Historically, there has been a misclassification of workers in the industry. Misclassification happens when managers in the industry are hiring workers without paying the price (usually in the form of taxes and wage compliance).This is typically because workers in the industry have managed to get away with not being taxed or not paying for taxes. In most cases this means that workers are unfairly bearing the costs for this — rather than salon owners.
In response to this, the law lays out an ‘ABC test’. This new rule has three conditions that require one to be classified as an employee.
We recommend that you apply this ABC test to each employee / worker / stylist / receptionist in your salon in order to ensure your salon will face no troubles in the future.
Here is the ABC test, straight from the ruling:
“(A) that the worker is free from the control and direction of the hirer in connection with the performance of the work, both under the contract for the performance of such work and in fact (B) that the worker performs work that is outside the usual course of the hiring entity’s business; (C) that the worker is customarily engaged in an independently established trade, occupation, or business of the same nature as the work performed for the hiring entity.”
If you need additional help interpreting this ABC rule to your specific use case, you can contact the California State Department Wage and Labor Department.
No More Independent Contractors in California
The bottom line of this ruling is that it will change the landscape for how independent contractors are classified.
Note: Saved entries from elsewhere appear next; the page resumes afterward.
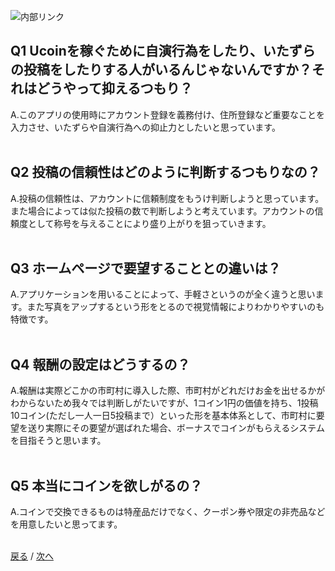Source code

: ![内部リンク](/Uapps/nQA.png)<br>
## Q1 Ucoinを稼ぐために自演行為をしたり、いたずらの投稿をしたりする人がいるんじゃないんですか？それはどうやって抑えるつもり？<br>
 A.このアプリの使用時にアカウント登録を義務付け、住所登録など重要なことを入力させ、いたずらや自演行為への抑止力としたいと思っています。<br><br>
## Q2 投稿の信頼性はどのように判断するつもりなの？<br>
 A.投稿の信頼性は、アカウントに信頼制度をもうけ判断しようと思っています。また場合によっては似た投稿の数で判断しようと考えています。アカウントの信頼度として称号を与えることにより盛り上がりを狙っていきます。<br><br>
## Q3 ホームページで要望することとの違いは？<br>
 A.アプリケーションを用いることによって、手軽さというのが全く違うと思います。また写真をアップするという形をとるので視覚情報によりわかりやすいのも特徴です。<br><br>
## Q4 報酬の設定はどうするの？<br>
 A.報酬は実際どこかの市町村に導入した際、市町村がどれだけお金を出せるかがわからないため我々では判断しがたいですが、1コイン1円の価値を持ち、1投稿10コイン(ただし一人一日5投稿まで）といった形を基本体系として、市町村に要望を送り実際にその要望が選ばれた場合、ボーナスでコインがもらえるシステムを目指そうと思います。<br><br>
## Q5 本当にコインを欲しがるの？<br>
 A.コインで交換できるものは特産品だけでなく、クーポン券や限定の非売品などを用意したいと思ってます。<br><br>



[戻る](https://rf215048.github.io/Uapps/page2) / [次へ](https://rf215048.github.io/Uapps/page4)
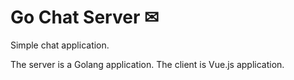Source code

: # Go Chat Server ✉

Simple chat application.

The server is a Golang application.
The client is Vue.js application.

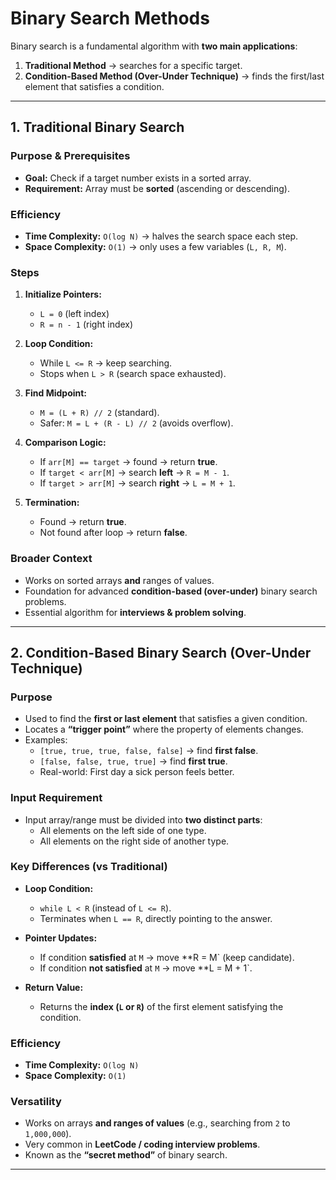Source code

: # Binary Search Methods

Binary search is a fundamental algorithm with **two main applications**:  
1. **Traditional Method** → searches for a specific target.  
2. **Condition-Based Method (Over-Under Technique)** → finds the first/last element that satisfies a condition.  

---

## 1. Traditional Binary Search

### Purpose & Prerequisites
- **Goal:** Check if a target number exists in a sorted array.  
- **Requirement:** Array must be **sorted** (ascending or descending).  

### Efficiency
- **Time Complexity:** `O(log N)` → halves the search space each step.  
- **Space Complexity:** `O(1)` → only uses a few variables (`L, R, M`).  

### Steps
1. **Initialize Pointers:**  
   - `L = 0` (left index)  
   - `R = n - 1` (right index)  

2. **Loop Condition:**  
   - While `L <= R` → keep searching.  
   - Stops when `L > R` (search space exhausted).  

3. **Find Midpoint:**  
   - `M = (L + R) // 2` (standard).  
   - Safer: `M = L + (R - L) // 2` (avoids overflow).  

4. **Comparison Logic:**  
   - If `arr[M] == target` → found → return **true**.  
   - If `target < arr[M]` → search **left** → `R = M - 1`.  
   - If `target > arr[M]` → search **right** → `L = M + 1`.  

5. **Termination:**  
   - Found → return **true**.  
   - Not found after loop → return **false**.  

### Broader Context
- Works on sorted arrays **and** ranges of values.  
- Foundation for advanced **condition-based (over-under)** binary search problems.  
- Essential algorithm for **interviews & problem solving**.  

---

## 2. Condition-Based Binary Search (Over-Under Technique)

### Purpose
- Used to find the **first or last element** that satisfies a given condition.  
- Locates a **“trigger point”** where the property of elements changes.  
- Examples:  
  - `[true, true, true, false, false]` → find **first false**.  
  - `[false, false, true, true]` → find **first true**.  
  - Real-world: First day a sick person feels better.  

### Input Requirement
- Input array/range must be divided into **two distinct parts**:  
  - All elements on the left side of one type.  
  - All elements on the right side of another type.  

### Key Differences (vs Traditional)
- **Loop Condition:**  
  - `while L < R` (instead of `L <= R`).  
  - Terminates when `L == R`, directly pointing to the answer.  

- **Pointer Updates:**  
  - If condition **satisfied** at `M` → move **R = M` (keep candidate).  
  - If condition **not satisfied** at `M` → move **L = M + 1`.  

- **Return Value:**  
  - Returns the **index (`L` or `R`)** of the first element satisfying the condition.  

### Efficiency
- **Time Complexity:** `O(log N)`  
- **Space Complexity:** `O(1)`  

### Versatility
- Works on arrays **and ranges of values** (e.g., searching from `2` to `1,000,000`).  
- Very common in **LeetCode / coding interview problems**.  
- Known as the **“secret method”** of binary search.  

---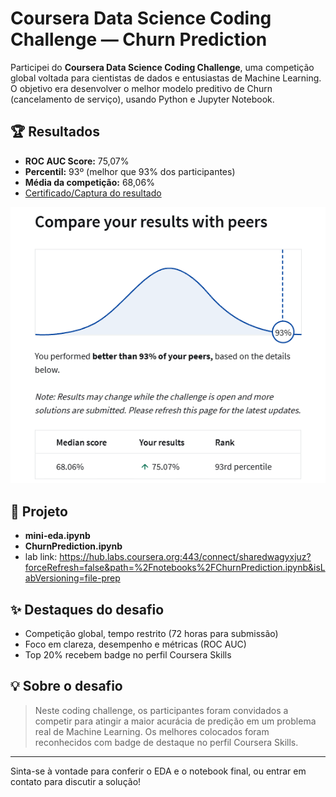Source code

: # Coursera Data Science Coding Challenge — Churn Prediction

Participei do **Coursera Data Science Coding Challenge**, uma competição global voltada para cientistas de dados e entusiastas de Machine Learning. O objetivo era desenvolver o melhor modelo preditivo de Churn (cancelamento de serviço), usando Python e Jupyter Notebook.

## 🏆 Resultados

- **ROC AUC Score:** 75,07%
- **Percentil:** 93º (melhor que 93% dos participantes)
- **Média da competição:** 68,06%
- [Certificado/Captura do resultado](./Captura%20de%20tela%202025-06-17%20025705.png)

![Results](Utils/Captura%20de%20tela%202025-06-17%20025705.png)

## 📂 Projeto

- **mini-eda.ipynb** 
- **ChurnPrediction.ipynb**
-  lab link: https://hub.labs.coursera.org:443/connect/sharedwagyxjuz?forceRefresh=false&path=%2Fnotebooks%2FChurnPrediction.ipynb&isLabVersioning=file-prep

## ✨ Destaques do desafio

- Competição global, tempo restrito (72 horas para submissão)
- Foco em clareza, desempenho e métricas (ROC AUC)
- Top 20% recebem badge no perfil Coursera Skills

## 💡 Sobre o desafio

> Neste coding challenge, os participantes foram convidados a competir para atingir a maior acurácia de predição em um problema real de Machine Learning. Os melhores colocados foram reconhecidos com badge de destaque no perfil Coursera Skills.

---

Sinta-se à vontade para conferir o EDA e o notebook final, ou entrar em contato para discutir a solução!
It will make it impossible for hair salons to classify their workers and stylists as independent contractors as they have done before.
This is because the ABC rule makes it almost impossible for California Hair salons to meet both the requirements and classify their staff as independent contractors. Dynamex theory illegalalizes booth renters in the state of California for most circumstances. How you ask? Most salons will not be able to meet portion “B”, which requires workers to perform work that is “outside the usual course of the hiring entity’s business.
Again, the law won’t affect rental salons unless a salon owner has INCORRECTLY been classifying the renters as independent contractors.
Definition of a renter: In a proper, legal rental salon, renters collect their own money from the clients and they pay the landlord rent checks for their statements. Additionally, the landlord receives 1099s from their tenants yearly to mark the rent the tenants have paid.
Definition of an independent contractor: An independent contractor is compensated by the hiring entity (the person/business who they have a work agreement with). This is the same hiring entity that issues the 1099 to the independent contractor. Furthermore, the hiring entity must be able to prove the independent contractor meets the standards set forth in the ABC test.
Main differences between renters and an independent contractors
Here are the key differences between renters and independent contractors:
A renter signs a lease, similar to in an apartment, which gives them the right to conduct business in the rental area. They mainly run their business without any control or interference from landlord
Independent contractors sign work agreements and are responsible for attaining a result in accordance with an agreement that is set up by a hiring entity and the contractor
The problem was that we frequently saw salons misuse the classification because they would have independent contractors in their salons and controlling them like employees, which in theory goes against the definition. They would do this to be exempt from other fees/additional money, such as income and employee taxes they would have had to pay if they are hiring employees.
It is a good idea to know how your salon will change before the law is enacted so you have the correct procedures in place to save you from a shakeup. The ABC test will determine everything and contains all that you need to know.
It will also add more stringent enforcement of the definition of independent contractors vs. renters. This will allow for more fairness in regulations and will make sure everyone is being taxed fairly as they should.